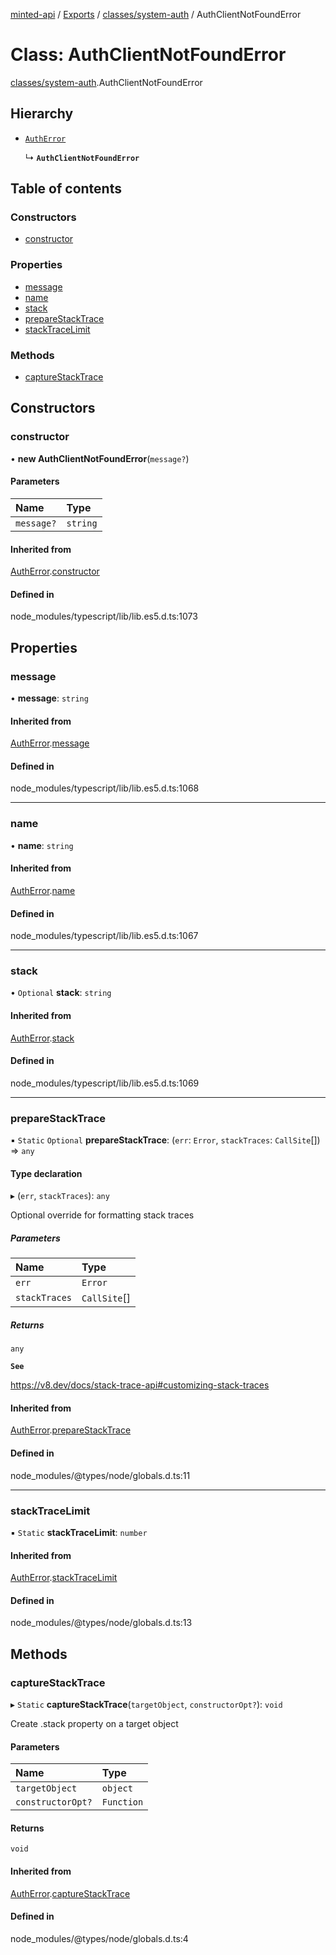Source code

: [minted-api](../README.md) / [Exports](../modules.md) / [classes/system-auth](../modules/classes_system_auth.md) / AuthClientNotFoundError

# Class: AuthClientNotFoundError

[classes/system-auth](../modules/classes_system_auth.md).AuthClientNotFoundError

## Hierarchy

- [`AuthError`](classes_system_auth.AuthError.md)

  ↳ **`AuthClientNotFoundError`**

## Table of contents

### Constructors

- [constructor](classes_system_auth.AuthClientNotFoundError.md#constructor)

### Properties

- [message](classes_system_auth.AuthClientNotFoundError.md#message)
- [name](classes_system_auth.AuthClientNotFoundError.md#name)
- [stack](classes_system_auth.AuthClientNotFoundError.md#stack)
- [prepareStackTrace](classes_system_auth.AuthClientNotFoundError.md#preparestacktrace)
- [stackTraceLimit](classes_system_auth.AuthClientNotFoundError.md#stacktracelimit)

### Methods

- [captureStackTrace](classes_system_auth.AuthClientNotFoundError.md#capturestacktrace)

## Constructors

### constructor

• **new AuthClientNotFoundError**(`message?`)

#### Parameters

| Name | Type |
| :------ | :------ |
| `message?` | `string` |

#### Inherited from

[AuthError](classes_system_auth.AuthError.md).[constructor](classes_system_auth.AuthError.md#constructor)

#### Defined in

node_modules/typescript/lib/lib.es5.d.ts:1073

## Properties

### message

• **message**: `string`

#### Inherited from

[AuthError](classes_system_auth.AuthError.md).[message](classes_system_auth.AuthError.md#message)

#### Defined in

node_modules/typescript/lib/lib.es5.d.ts:1068

___

### name

• **name**: `string`

#### Inherited from

[AuthError](classes_system_auth.AuthError.md).[name](classes_system_auth.AuthError.md#name)

#### Defined in

node_modules/typescript/lib/lib.es5.d.ts:1067

___

### stack

• `Optional` **stack**: `string`

#### Inherited from

[AuthError](classes_system_auth.AuthError.md).[stack](classes_system_auth.AuthError.md#stack)

#### Defined in

node_modules/typescript/lib/lib.es5.d.ts:1069

___

### prepareStackTrace

▪ `Static` `Optional` **prepareStackTrace**: (`err`: `Error`, `stackTraces`: `CallSite`[]) => `any`

#### Type declaration

▸ (`err`, `stackTraces`): `any`

Optional override for formatting stack traces

##### Parameters

| Name | Type |
| :------ | :------ |
| `err` | `Error` |
| `stackTraces` | `CallSite`[] |

##### Returns

`any`

**`See`**

https://v8.dev/docs/stack-trace-api#customizing-stack-traces

#### Inherited from

[AuthError](classes_system_auth.AuthError.md).[prepareStackTrace](classes_system_auth.AuthError.md#preparestacktrace)

#### Defined in

node_modules/@types/node/globals.d.ts:11

___

### stackTraceLimit

▪ `Static` **stackTraceLimit**: `number`

#### Inherited from

[AuthError](classes_system_auth.AuthError.md).[stackTraceLimit](classes_system_auth.AuthError.md#stacktracelimit)

#### Defined in

node_modules/@types/node/globals.d.ts:13

## Methods

### captureStackTrace

▸ `Static` **captureStackTrace**(`targetObject`, `constructorOpt?`): `void`

Create .stack property on a target object

#### Parameters

| Name | Type |
| :------ | :------ |
| `targetObject` | `object` |
| `constructorOpt?` | `Function` |

#### Returns

`void`

#### Inherited from

[AuthError](classes_system_auth.AuthError.md).[captureStackTrace](classes_system_auth.AuthError.md#capturestacktrace)

#### Defined in

node_modules/@types/node/globals.d.ts:4
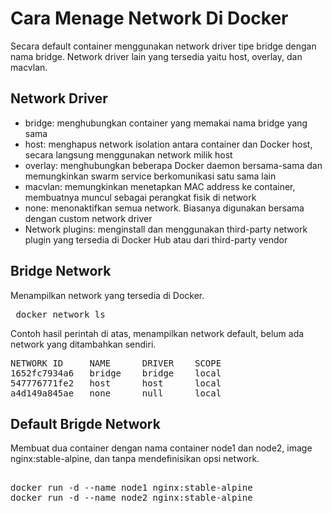 # Cara Menage Network Di Docker
Secara default container menggunakan network driver tipe bridge dengan nama bridge. Network driver lain yang tersedia yaitu host, overlay, dan macvlan.

## Network Driver
<ul>
  <li>bridge: menghubungkan container yang memakai nama bridge yang sama</li>
  <li>host: menghapus network isolation antara container dan Docker host, secara langsung menggunakan network milik host</li>
  <li>overlay: menghubungkan beberapa Docker daemon bersama-sama dan memungkinkan swarm service berkomunikasi satu sama lain</li>
  <li>macvlan: memungkinkan menetapkan MAC address ke container, membuatnya muncul sebagai perangkat fisik di network</li>
  <li>none: menonaktifkan semua network. Biasanya digunakan bersama dengan custom network driver</li>
  <li>Network plugins: menginstall dan menggunakan third-party network plugin yang tersedia di Docker Hub atau dari third-party vendor</li>
</ul>

## Bridge Network

Menampilkan network yang tersedia di Docker.
<pre>
 docker network ls    
</pre>

Contoh hasil perintah di atas, menampilkan network default, belum ada network yang ditambahkan sendiri.

<pre>
NETWORK ID     NAME      DRIVER    SCOPE
1652fc7934a6   bridge    bridge    local
547776771fe2   host      host      local
a4d149a845ae   none      null      local
</pre>

## Default Brigde Network

Membuat dua container dengan nama container node1 dan node2, image nginx:stable-alpine, dan tanpa mendefinisikan opsi network.
<pre> 
docker run -d --name node1 nginx:stable-alpine    
docker run -d --name node2 nginx:stable-alpine    
</pre>
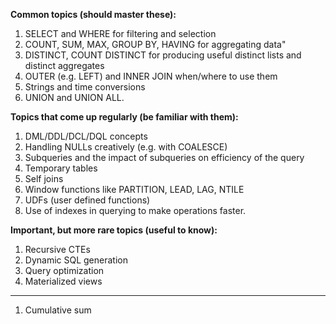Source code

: **Common topics (should master these):**
1. SELECT and WHERE for filtering and selection
2. COUNT, SUM, MAX, GROUP BY, HAVING for aggregating data"
3. DISTINCT, COUNT DISTINCT for producing useful distinct lists and distinct aggregates
4. OUTER (e.g. LEFT) and INNER JOIN when/where to use them
5. Strings and time conversions
6. UNION and UNION ALL.

**Topics that come up regularly (be familiar with them):**
1. DML/DDL/DCL/DQL concepts
2. Handling NULLs creatively (e.g. with COALESCE)
3. Subqueries and the impact of subqueries on efficiency of the query
4. Temporary tables
5. Self joins
6. Window functions like PARTITION, LEAD, LAG, NTILE
7. UDFs (user defined functions)
8. Use of indexes in querying to make operations faster.

**Important, but more rare topics (useful to know):**
1. Recursive CTEs
2. Dynamic SQL generation
3. Query optimization
4. Materialized views

--------------------

1. Cumulative sum 
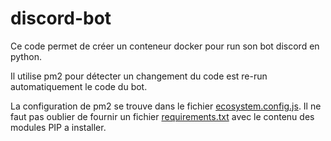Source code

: # discord-bot

Ce code permet de créer un conteneur docker pour run son bot discord en python.

Il utilise pm2 pour détecter un changement du code est re-run automatiquement le code du bot.

La configuration de pm2 se trouve dans le fichier [ecosystem.config.js](https://github.com/Lindwen/discord-bot/blob/main/code/ecosystem.config.js).
Il ne faut pas oublier de fournir un fichier [requirements.txt](https://github.com/Lindwen/discord-bot/blob/main/code/requirements.txt) avec le contenu des modules PIP a installer.
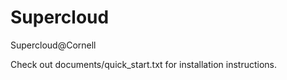 # Supercloud
Supercloud@Cornell

Check out documents/quick\_start.txt for installation instructions.
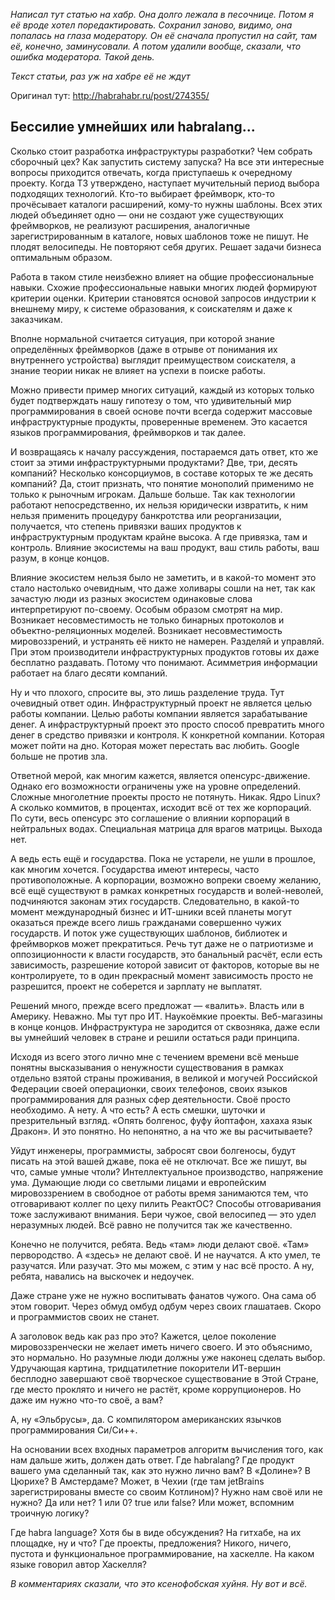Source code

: *Написал тут статью на хабр. Она долго лежала в песочнице. Потом я её вроде хотел поредактировать. Сохранил заново, видимо, она попалась на глаза модератору. Он её сначала пропустил на сайт, там её, конечно, заминусовали. А потом удалили вообще, сказали, что ошибка модератора. Такой день.*

*Текст статьи, раз уж на хабре её не ждут*

Оригинал тут:
http://habrahabr.ru/post/274355/


## Бессилие умнейших или habralang...

Сколько стоит разработка инфраструктуры разработки? Чем собрать сборочный цех? Как запустить систему запуска? На все эти интересные вопросы приходится отвечать, когда приступаешь к очередному проекту. Когда ТЗ утверждено, наступает мучительный период выбора подходящих технологий. Кто-то выбирает фреймворк, кто-то прочёсывает каталоги расширений, кому-то нужны шаблоны. Всех этих людей объединяет одно — они не создают уже существующих фреймворков, не реализуют расширения, аналогичные зарегистрированным в каталоге, новых шаблонов тоже не пишут. Не плодят велосипеды. Не повторяют себя других. Решает задачи бизнеса оптимальным образом.

Работа в таком стиле неизбежно влияет на общие профессиональные навыки. Схожие профессиональные навыки многих людей формируют критерии оценки. Критерии становятся основой запросов индустрии к внешнему миру, к системе образования, к соискателям и даже к заказчикам.

Вполне нормальной считается ситуация, при которой знание определённых фреймворков (даже в отрыве от понимания их внутреннего устройства) выглядит преимуществом соискателя, а знание теории никак не влияет на успехи в поиске работы.

Можно привести пример многих ситуаций, каждый из которых только будет подтверждать нашу гипотезу о том, что удивительный мир программирования в своей основе почти всегда содержит массовые инфраструктурные продукты, проверенные временем. Это касается языков программирования, фреймворков и так далее.

И возвращаясь к началу рассуждения, постараемся дать ответ, кто же стоит за этими инфраструктурными продуктами? Две, три, десять компаний? Несколько консорциумов, в составе которых те же десять компаний? Да, стоит признать, что понятие монополий применимо не только к рыночным игрокам. Дальше больше. Так как технологии работают непосредственно, их нельзя юридически извратить, к ним нельзя применить процедуру банкротства или реорганизации, получается, что степень привязки ваших продуктов к инфраструктурным продуктам крайне высока. А где привязка, там и контроль. Влияние экосистемы на ваш продукт, ваш стиль работы, ваш разум, в конце концов.

Влияние экосистем нельзя было не заметить, и в какой-то момент это стало настолько очевидным, что даже холивары сошли на нет, так как зачастую люди из разных экосистем одинаковые слова интерпретируют по-своему. Особым образом смотрят на мир. Возникает несовместимость не только бинарных протоколов и объектно-реляционных моделей. Возникает несовместимость мировоззрений, и устранять её никто не намерен. Разделяй и управляй. При этом производители инфраструктурных продуктов готовы их даже бесплатно раздавать. Потому что понимают. Асимметрия информации работает на благо десяти компаний.

Ну и что плохого, спросите вы, это лишь разделение труда. Тут очевидный ответ один. Инфраструктурный проект не является целью работы компании. Целью работы компании является зарабатывание денег. А инфраструктурный проект это просто способ превратить много денег в средство привязки и контроля. К конкретной компании. Которая может пойти на дно. Которая может перестать вас любить. Google больше не против зла.

Ответной мерой, как многим кажется, является опенсурс-движение. Однако его возможности ограничены уже на уровне определений. Сложные многолетние проекты просто не потянуть. Никак. Ядро Linux? А сколько коммитов, в процентах, исходит всё от тех же корпораций. По сути, весь опенсурс это соглашение о влиянии корпораций в нейтральных водах. Специальная матрица для врагов матрицы. Выхода нет.

А ведь есть ещё и государства. Пока не устарели, не ушли в прошлое, как многим хочется. Государства имеют интересы, часто противоположные. А корпорации, возможно вопреки своему желанию, всё ещё существуют в рамках конкретных государств и волей-неволей, подчиняются законам этих государств. Следовательно, в какой-то момент международный бизнес и ИТ-шники всей планеты могут оказаться прежде всего лишь гражданами совершенно чужих государств. И поток уже существующих шаблонов, библиотек и фреймворков может прекратиться. Речь тут даже не о патриотизме и оппозиционности к власти государств, это банальный расчёт, если есть зависимость, разрешение которой зависит от факторов, которые вы не контролируете, то в один прекрасный момент зависимость просто не разрешится, проект не соберется и зарплату не выплатят.

Решений много, прежде всего предложат — «валить». Власть или в Америку. Неважно. Мы тут про ИТ. Наукоёмкие проекты. Веб-магазины в конце концов. Инфраструктура не зародится от сквозняка, даже если вы умнейший человек в стране и решили остаться ради принципа.

Исходя из всего этого лично мне с течением времени всё меньше понятны высказывания о ненужности существования в рамках отдельно взятой страны проживания, в великой и могучей Российской Федерации своей операционки, своих телефонов, своих языков программирования для разных сфер деятельности. Своё просто необходимо. А нету. А что есть? А есть смешки, шуточки и презрительный взгляд. «Опять болгенос, фуфу йоптафон, хахаха язык Дракон». И это понятно. Но непонятно, а на что же вы расчитываете?

Уйдут инженеры, программисты, забросят свои болгеносы, будут писать на этой вашей джаве, пока её не отключат. Все же пишут, вы что, самые умные чтоли? Интеллектуальное производство, напряжение ума. Думающие люди со светлыми лицами и европейским мировоззрением в свободное от работы время занимаются тем, что отговаривают коллег по цеху пилить РеактОС? Способы отговаривания тоже заслуживают внимания. Бери чужое, свой велосипед — это удел неразумных людей. Всё равно не получится так же качественно.

Конечно не получится, ребята. Ведь «там» люди делают своё. «Там» первородство. А «здесь» не делают своё. И не научатся. А кто умел, те разучатся. Или разучат. Это мы можем, с этим у нас всё просто. А ну, ребята, навались на выскочек и недоучек.

Даже стране уже не нужно воспитывать фанатов чужого. Она сама об этом говорит. Через обмуд омбуд одбум через своих глашатаев. Скоро и программистов своих не станет.

А заголовок ведь как раз про это? Кажется, целое поколение мировоззренчески не желает иметь ничего своего. И это объяснимо, это нормально. Но разумные люди должны уже наконец сделать выбор. Удручающая картина, тридцатилетние покорители ИТ-вершин бесплодно завершают своё творческое существование в Этой Стране, где место проклято и ничего не растёт, кроме коррупционеров. Но даже им нужно что-то своё, а вам?

А, ну «Эльбрусы», да. С компилятором американских язычков программирования Си/Си++.

На основании всех входных параметров алгоритм вычисления того, как нам дальше жить, должен дать ответ. Где habralang? Где продукт вашего ума сделанный так, как это нужно лично вам? В «Долине»? В Цюрихе? В Амстердаме? Может, в Чехии (где там jetBrains зарегистрированы вместе со своим Котлином)? Нужно нам своё или не нужно? Да или нет? 1 или 0? true или false? Или может, вспомним троичную логику?

Где habra language? Хотя бы в виде обсуждения? На гитхабе, на их площадке, ну и что? Где проекты, предложения? Никого, ничего, пустота и функциональное программирование, на хаскелле. На каком языке говорил автор Хаскелля?

*В комментариях сказали, что это ксенофобская хуйня. Ну вот и всё.*
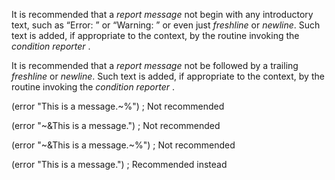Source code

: 



It is recommended that a *report message* not begin with any introductory text, such as “Error: ” or “Warning: ” or even just *freshline* or *newline*. Such text is added, if appropriate to the context, by the routine invoking the *condition reporter* . 



It is recommended that a *report message* not be followed by a trailing *freshline* or *newline*. Such text is added, if appropriate to the context, by the routine invoking the *condition reporter* . 



(error "This is a message.&#126;%") ; Not recommended 



(error "&#126;&amp;This is a message.") ; Not recommended 



(error "&#126;&amp;This is a message.&#126;%") ; Not recommended 



(error "This is a message.") ; Recommended instead 



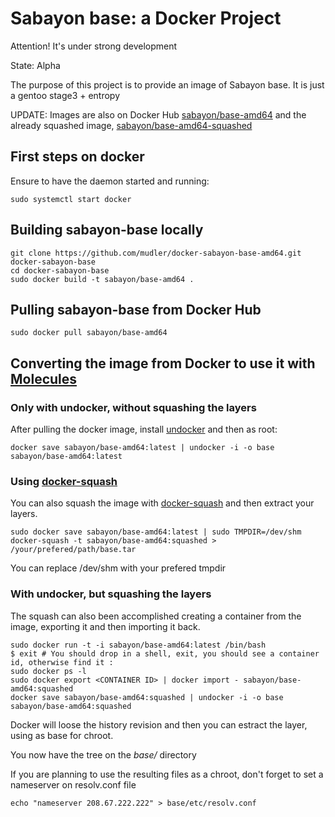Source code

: # Sabayon base: a Docker Project #

Attention! It's under strong development

State: Alpha

The purpose of this project is to provide an image of Sabayon base.
It is just a gentoo stage3 + entropy

UPDATE: Images are also on Docker Hub [sabayon/base-amd64](https://registry.hub.docker.com/u/sabayon/base-amd64/) and the already squashed image, 
[sabayon/base-amd64-squashed](https://registry.hub.docker.com/u/sabayon/base-amd64-squashed/)

## First steps on docker

Ensure to have the daemon started and running:

    sudo systemctl start docker

## Building sabayon-base locally

    git clone https://github.com/mudler/docker-sabayon-base-amd64.git docker-sabayon-base
    cd docker-sabayon-base
    sudo docker build -t sabayon/base-amd64 .

## Pulling sabayon-base from Docker Hub

    sudo docker pull sabayon/base-amd64

## Converting the image from Docker to use it with [Molecules](https://github.com/Sabayon/molecules)

### Only with undocker, without squashing the layers

After pulling the docker image, install [undocker](https://github.com/larsks/undocker/) and then as root:

    docker save sabayon/base-amd64:latest | undocker -i -o base sabayon/base-amd64:latest

### Using [docker-squash](https://github.com/jwilder/docker-squash)
You can also squash the image with [docker-squash](https://github.com/jwilder/docker-squash) and then extract your layers.

    sudo docker save sabayon/base-amd64:latest | sudo TMPDIR=/dev/shm docker-squash -t sabayon/base-amd64:squashed > /your/prefered/path/base.tar

You can replace /dev/shm with your prefered tmpdir

### With undocker, but squashing the layers

The squash can also been accomplished creating a container from the image, exporting it and then importing it back.

    sudo docker run -t -i sabayon/base-amd64:latest /bin/bash
    $ exit # You should drop in a shell, exit, you should see a container id, otherwise find it :
    sudo docker ps -l
    sudo docker export <CONTAINER ID> | docker import - sabayon/base-amd64:squashed
    docker save sabayon/base-amd64:squashed | undocker -i -o base sabayon/base-amd64:squashed

Docker will loose the history revision and then you can estract the layer, using as base for chroot.

You now have the tree on the *base/* directory

If you are planning to use the resulting files as a chroot, don't forget to set a nameserver on resolv.conf file

    echo "nameserver 208.67.222.222" > base/etc/resolv.conf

-------------------------

From the line containing "sudo docker export" to the final line of the entries, print every line exactly and nothing else.

RESPONSE.
    sudo docker export <CONTAINER ID> | docker import - sabayon/base-amd64:squashed
    docker save sabayon/base-amd64:squashed | undocker -i -o base sabayon/base-amd64:squashed

Docker will loose the history revision and then you can estract the layer, using as base for chroot.

You now have the tree on the *base/* directory

If you are planning to use the resulting files as a chroot, don't forget to set a nameserver on resolv.conf file

    echo "nameserver 208.67.222.222" > base/etc/resolv.conf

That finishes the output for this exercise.